Written by Sandra Baethge & Eleonora Paul

Searching for storytelling at the POS

Over the years, the spoken word has become hard currency in market research. In the past, it was usual to finish a quantitative survey with open-ended questions, whether the respondents had further remarks. Today, more and more qualitative questions are seen even in standardised surveys.

The need to constantly generate more qualitative insights even with large caseloads means the respondent’s open-ended statements are becoming ever more important – especially in combination with a closed valuation.

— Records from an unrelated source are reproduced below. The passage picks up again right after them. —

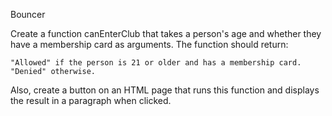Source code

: Bouncer

Create a function canEnterClub that takes a person's age and whether they have a membership card as arguments. The function should return:

    "Allowed" if the person is 21 or older and has a membership card.
    "Denied" otherwise.

Also, create a button on an HTML page that runs this function and displays the result in a paragraph when clicked.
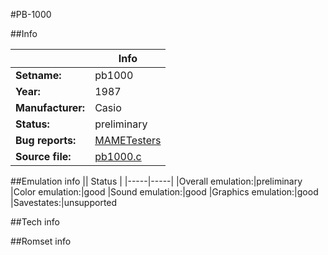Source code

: #PB-1000

##Info

||Info|
|-----|-----|
|**Setname:**|pb1000
|**Year:**|1987
|**Manufacturer:**|Casio
|**Status:**|preliminary
|**Bug reports:**|[MAMETesters](http://mametesters.org/view_all_set.php?type=1&temporary=y&search=pb1000.c)
|**Source file:**|[pb1000.c](https://github.com/mamedev/mame/blob/master/src/mess/drivers/pb1000.c)

##Emulation info
|| Status |
|-----|-----|
|Overall emulation:|preliminary
|Color emulation:|good
|Sound emulation:|good
|Graphics emulation:|good
|Savestates:|unsupported

##Tech info

##Romset info

<!--- START OF EDITED COMMENT DO NOT TOUCH TEXT ABOVE-->
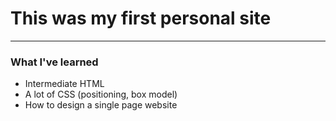# This was my first personal site
---
### What I've learned
- Intermediate HTML
- A lot of CSS (positioning, box model)
- How to design a single page website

Challenge people at the POS

The other world… people always have less time per se directly at the POS. As personal surveys are becoming ever more challenging, those surveyed also have to be convinced about how meaning participation is. The interviewer is also under time pressure but is encouraged to conduct ever more complex surveys at the POS. As all of the respondents give lengthy open-ended answers, the interviewer then often (unknowingly) records a shortened version.

So how can more meaningful insights be obtained through more qualitative answers at the POS?

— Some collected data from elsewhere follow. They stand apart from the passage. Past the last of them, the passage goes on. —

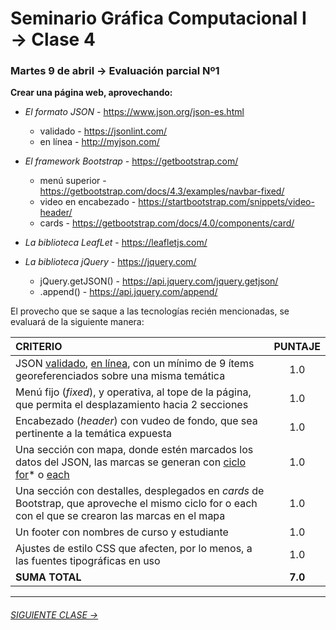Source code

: # Seminario Gráfica Computacional I → Clase 4

### Martes 9 de abril → Evaluación parcial Nº1

**Crear una página web, aprovechando:**

- *El formato JSON* - https://www.json.org/json-es.html
  - validado - https://jsonlint.com/
  - en línea - http://myjson.com/

- *El framework Bootstrap* - https://getbootstrap.com/
  - menú superior - https://getbootstrap.com/docs/4.3/examples/navbar-fixed/
  - video en encabezado - https://startbootstrap.com/snippets/video-header/
  - cards - https://getbootstrap.com/docs/4.0/components/card/

- *La biblioteca LeafLet* - https://leafletjs.com/

- *La biblioteca jQuery* - https://jquery.com/
  - jQuery.getJSON() - https://api.jquery.com/jquery.getjson/
  - .append() - https://api.jquery.com/append/

El provecho que se saque a las tecnologías recién mencionadas, se evaluará de la siguiente manera: 

| **CRITERIO**      |   **PUNTAJE**    |
|:--------------|:------------:|
| JSON [validado](https://jsonlint.com/), [en línea](http://myjson.com/), con un mínimo de 9 ítems georeferenciados sobre una misma temática | 1.0 |
| Menú fijo (*fixed*), y operativa, al tope de la página, que permita el desplazamiento hacia 2 secciones | 1.0 |
| Encabezado (*header*) con vudeo de fondo, que sea pertinente a la temática expuesta | 1.0 |
| Una sección con mapa, donde estén marcados los datos del JSON, las marcas se generan con [ciclo for](https://developer.mozilla.org/es/docs/Web/JavaScript/Referencia/Sentencias/for)* o [each](http://api.jquery.com/jquery.each/) | 1.0 | 
| Una sección con destalles, desplegados en *cards* de Bootstrap, que aproveche el mismo ciclo for o each con el que se crearon las marcas en el mapa | 1.0 |
| Un footer con nombres de curso y estudiante | 1.0 |
| Ajustes de estilo CSS que afecten, por lo menos, a las fuentes tipográficas en uso | 1.0 |
| **SUMA TOTAL**        | **7.0** |
- - - - - - - 

###### [SIGUIENTE CLASE →](https://github.com/profesorfaco/DGP502-2019/tree/gh-pages/clase-05)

IWD deals with this question on a daily basis in the more than 3 million personal surveys conducted every year at the POS in 25 European countries.

The solution can only be: the spoken word shall prevail.

More qualitative insights through audio recording at the POS

To be able to gather completely qualitative statements in a short time, IWD relies on audio recordings. For this, IWD uses the recording ability of smartphones; the indispensable device for computerised, personal surveys. The respondent’s statements are gathered via audio recording during the survey mode. The interviewer neither needs to type nor interrupt the survey, they only need to start the recording at the correct place. The statements will be recorded for the entire interview and directly uploaded to the server.

To reduce the surrounding noise at the POS, the smartphones were equipped with small external microphones after the first trials. This adjustment enables better processing of the audio files.

High acceptance with the respondents and interviewer

The first trials have already showed a high willingness to participate and provide information amongst the respondents. 85% of the respondents allowed for their statements to be recorded. Only a few had reservations with the technology.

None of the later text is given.